The case officer enrolled Sai on a six-month full stack developer course at Lexicon, an education supplier in nearby Växjö. It was a tough few months, but Sai didn’t lose hope. She completed the course in February 2021, and then started as an intern at a Stockholm startup the next month. 

“It was really tough for me initially, but anyhow, I grabbed some momentum and started understanding coding,” she remembers. “It’s so tough to be a coder, and it is the purest pressure in my whole training time, because I didn’t know anything about coding. All types of coding were alien to me.”  She had last studied computers when she was at upper secondary school.

The Covid-19 pandemic was still ongoing, so both the course and the internship were done through remote learning, but that did not stop her from getting a four-month contact as a web developer with a heating technologies company upon graduation.

Then in February this year, she started a permanent contract at Capgemini, after being hired through their Ignite graduate program. 

Sai believes that the Public Employment Service’s labour market training courses are a good option for newcomers to Sweden, with some 400 courses on offer, mostly provided by private sector suppliers such as Lexicon, Lernia, or AU utbildning. 

 You can see a full list of available courses here. And here is some information on going on a study visit.

“You choose which field you want to belong to, and when you choose, they give you some type of study visits,” she says. “And then you go and explore and receive information, and then your case officer enrolls you if there is a vacancy after a short interview.”

In May, the employment service reported that 20,210 people had undertaken labour market training in 2021, and that there were currently 40,000 people either awaiting a decision or engaged in labour market training. 

The program is expensive, costing Sweden’s government 1.5 billion kronor in 2021, but according to the report, 43.7 percent of those who took courses were working 180 days after their course was completed, and 36.2 percent were working 90 days after the training finished. 

While studying, you still qualify for unemployment benefit from the Swedish Social Insurance Agency.

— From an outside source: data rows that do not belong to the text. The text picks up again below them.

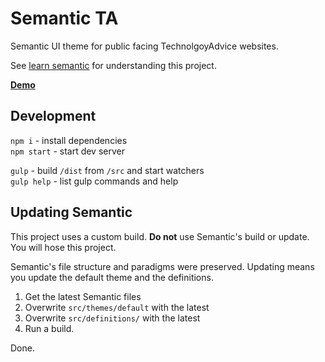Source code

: Semantic TA
===========

Semantic UI theme for public facing TechnolgoyAdvice websites.

See [learn semantic](http://learnsemantic.com/) for understanding this project.

**[Demo](http://technologyadvice.github.io/semantic-ta/)**

## Development

`npm i` - install dependencies  
`npm start` - start dev server

`gulp` - build `/dist` from `/src` and start watchers  
`gulp help` - list gulp commands and help

## Updating Semantic
This project uses a custom build.  **Do not** use Semantic's build or update.
You will hose this project.

Semantic's file structure and paradigms were preserved.  Updating means you
update the default theme and the definitions.

1. Get the latest Semantic files
1. Overwrite `src/themes/default` with the latest
1. Overwrite `src/definitions/` with the latest
1. Run a build.

Done.
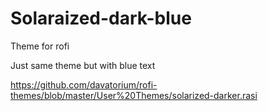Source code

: # Solaraized-dark-blue
Theme for rofi


Just same theme but with blue text

https://github.com/davatorium/rofi-themes/blob/master/User%20Themes/solarized-darker.rasi
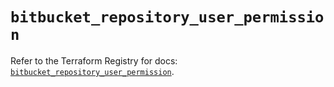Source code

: # `bitbucket_repository_user_permission`

Refer to the Terraform Registry for docs: [`bitbucket_repository_user_permission`](https://registry.terraform.io/providers/drfaust92/bitbucket/2.50.0/docs/resources/repository_user_permission).
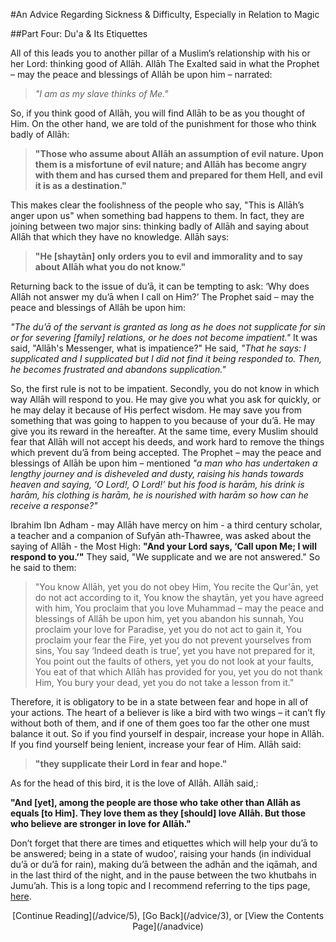 [title: Advice Part Four: Du'a & Its Etiquettes - muhammadtim.com]:/
[menu-locgroup: advice]:/
[path: /advice/4]:/
[alias: /articles/advice/4]:/


#An Advice Regarding Sickness & Difficulty, Especially in Relation to Magic

##Part Four: Du'a & Its Etiquettes
<br/>
All of this leads you to another pillar of a Muslim’s relationship with his or her Lord: thinking good of Allāh. Allāh The Exalted said in what the Prophet – may the peace and blessings of Allāh be upon him – narrated:

>*"I am as my slave thinks of Me."* 

So, if you think good of Allāh, you will find Allāh to be as you thought of Him. On the other hand, we are told of the punishment for those who think badly of Allāh:

>**"Those who assume about Allāh an assumption of evil nature. Upon them is a misfortune of evil nature; and Allāh has become angry with them and has cursed them and prepared for them Hell, and evil it is as a destination."**

This makes clear the foolishness of the people who say, "This is Allāh’s anger upon us" when something bad happens to them. In fact, they are joining between two major sins: thinking badly of Allāh and saying about Allāh that which they have no knowledge. Allāh says:

>**"He [shaytān] only orders you to evil and immorality and to say about Allāh what you do not know."**
Returning back to the issue of du’ā, it can be tempting to ask: ‘Why does Allāh not answer my du’ā when I call on Him?’ The Prophet said – may the peace and blessings of Allāh be upon him:
*"The du’ā of the servant is granted as long as he does not supplicate for sin or for severing [family] relations, or he does not become impatient."* It was said, "Allāh's Messenger, what is impatience?" He said, *"That he says: I supplicated and I supplicated but I did not find it being responded to. Then, he becomes frustrated and abandons supplication."*
So, the first rule is not to be impatient. Secondly, you do not know in which way Allāh will respond to you. He may give you what you ask for quickly, or he may delay it because of His perfect wisdom. He may save you from something that was going to happen to you because of your du’ā. He may give you its reward in the hereafter. At the same time, every Muslim should fear that Allāh will not accept his deeds, and work hard to remove the things which prevent du’ā from being accepted. The Prophet – may the peace and blessings of Allāh be upon him – mentioned *"a man who has undertaken a lengthy journey and is disheveled and dusty, raising his hands towards heaven and saying, ‘O Lord!, O Lord!’ but his food is harām, his drink is harām, his clothing is harām, he is nourished with harām so how can he receive a response?"*Ibrahim Ibn Adham - may Allāh have mercy on him - a third century scholar, a teacher and a companion of Sufyān ath-Thawree, was asked about the saying of Allāh - the Most High: **"And your Lord says, ‘Call upon Me; I will respond to you.’"** They said, "We supplicate and we are not answered." So he said to them:
>"You know Allāh, yet you do not obey Him,You recite the Qur'ān, yet do not act according to it,You know the shaytān, yet you have agreed with him,You proclaim that you love Muhammad – may the peace and blessings of Allāh be upon him, yet you abandon his sunnah,You proclaim your love for Paradise, yet you do not act to gain it,You proclaim your fear the Fire, yet you do not prevent yourselves from sins,You say ‘Indeed death is true’, yet you have not prepared for it,You point out the faults of others, yet you do not look at your faults,You eat of that which Allāh has provided for you, yet you do not thank Him,You bury your dead, yet you do not take a lesson from it."
Therefore, it is obligatory to be in a state between fear and hope in all of your actions. The heart of a believer is like a bird with two wings – it can’t fly without both of them, and if one of them goes too far the other one must balance it out. So if you find yourself in despair, increase your hope in Allāh. If you find yourself being lenient, increase your fear of Him. Allāh said:
>**"they supplicate their Lord in fear and hope."**
As for the head of this bird, it is the love of Allāh. Allāh said,:
**"And [yet], among the people are those who take other than Allāh as equals [to Him]. They love them as they [should] love Allāh. But those who believe are stronger in love for Allāh."**
Don’t forget that there are times and etiquettes which will help your du’ā to be answered; being in a state of wudoo’, raising your hands (in individual du’ā or du’ā for rain), making du’ā between the adhān and the iqāmah, and in the last third of the night, and in the pause between the two khutbahs in Jumu’ah. This is a long topic and I recommend referring to the tips page, [here](http://duas.com/tips.php).
<p style="text-align:center">[Continue Reading](/advice/5), [Go Back](/advice/3), or [View the Contents Page](/anadvice)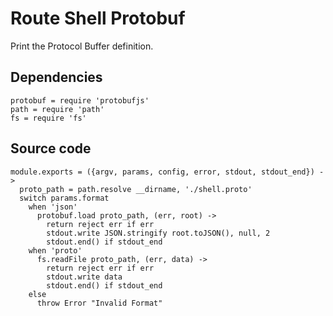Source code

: 
# Route Shell Protobuf

Print the Protocol Buffer definition.

## Dependencies

    protobuf = require 'protobufjs'
    path = require 'path'
    fs = require 'fs'

## Source code

    module.exports = ({argv, params, config, error, stdout, stdout_end}) ->
      proto_path = path.resolve __dirname, './shell.proto'
      switch params.format
        when 'json'
          protobuf.load proto_path, (err, root) ->
            return reject err if err
            stdout.write JSON.stringify root.toJSON(), null, 2
            stdout.end() if stdout_end
        when 'proto'
          fs.readFile proto_path, (err, data) ->
            return reject err if err
            stdout.write data
            stdout.end() if stdout_end
        else
          throw Error "Invalid Format"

Sai says that there were people on her coding course from Ireland, Israel, Iran, Sweden and Poland, among other countries, and that only about 20 percent had a direct background in IT, with the rest having had careers in other fields.

She was the only one in the class with absolutely zero experience with computers or coding, however. 

“It was very, very, very hard for me. I was like, ‘I will quit it. I won’t be able to do it.’ But my family supported me a lot. And they said, ‘you have to do it, you can’t back out because you can you don’t have any other option'”.

She lacked the qualifications, she says, to do a less intensive computer programming course at a university, and lacked the qualifications needed for other jobs in Sweden. 

“I used to like studying day and night, and somehow, I managed it. Right now, I will not say that I’m the best or a perfect coder in today’s world, but I’m working towards becoming a good coder.”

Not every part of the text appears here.